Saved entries
□ □ □
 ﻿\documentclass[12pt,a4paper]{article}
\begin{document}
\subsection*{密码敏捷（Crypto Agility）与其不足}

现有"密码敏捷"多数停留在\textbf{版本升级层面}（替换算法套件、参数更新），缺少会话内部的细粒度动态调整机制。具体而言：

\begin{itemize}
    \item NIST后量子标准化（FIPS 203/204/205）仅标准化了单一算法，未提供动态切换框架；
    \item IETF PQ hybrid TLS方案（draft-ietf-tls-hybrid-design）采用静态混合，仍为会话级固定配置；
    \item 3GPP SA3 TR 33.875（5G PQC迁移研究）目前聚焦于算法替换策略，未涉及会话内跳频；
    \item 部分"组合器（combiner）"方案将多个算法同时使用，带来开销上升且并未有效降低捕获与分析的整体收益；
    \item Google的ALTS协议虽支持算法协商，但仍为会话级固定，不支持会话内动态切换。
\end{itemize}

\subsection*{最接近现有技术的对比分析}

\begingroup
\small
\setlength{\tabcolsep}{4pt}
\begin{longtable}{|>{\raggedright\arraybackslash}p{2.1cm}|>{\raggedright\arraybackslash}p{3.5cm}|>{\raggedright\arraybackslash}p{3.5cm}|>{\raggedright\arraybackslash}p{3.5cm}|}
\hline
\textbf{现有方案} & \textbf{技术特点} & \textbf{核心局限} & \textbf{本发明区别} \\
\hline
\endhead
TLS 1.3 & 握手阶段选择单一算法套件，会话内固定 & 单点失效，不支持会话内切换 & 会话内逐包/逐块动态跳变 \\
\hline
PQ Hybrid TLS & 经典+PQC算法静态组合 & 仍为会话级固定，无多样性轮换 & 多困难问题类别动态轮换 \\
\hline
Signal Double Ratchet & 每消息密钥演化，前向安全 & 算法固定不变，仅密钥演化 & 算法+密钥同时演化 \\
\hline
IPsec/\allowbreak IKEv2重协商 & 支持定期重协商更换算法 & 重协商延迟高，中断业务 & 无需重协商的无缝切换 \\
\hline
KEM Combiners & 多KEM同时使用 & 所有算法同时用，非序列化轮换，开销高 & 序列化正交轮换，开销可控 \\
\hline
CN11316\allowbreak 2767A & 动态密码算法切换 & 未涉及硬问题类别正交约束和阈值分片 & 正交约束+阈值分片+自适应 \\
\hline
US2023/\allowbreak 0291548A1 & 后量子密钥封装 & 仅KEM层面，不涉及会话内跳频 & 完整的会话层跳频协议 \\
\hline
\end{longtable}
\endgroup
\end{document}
□ □ □
TASK ITEM – Lines in the data above may contain the word "subsection"; count them and give only the number.

EXERCISE ANSWER – 2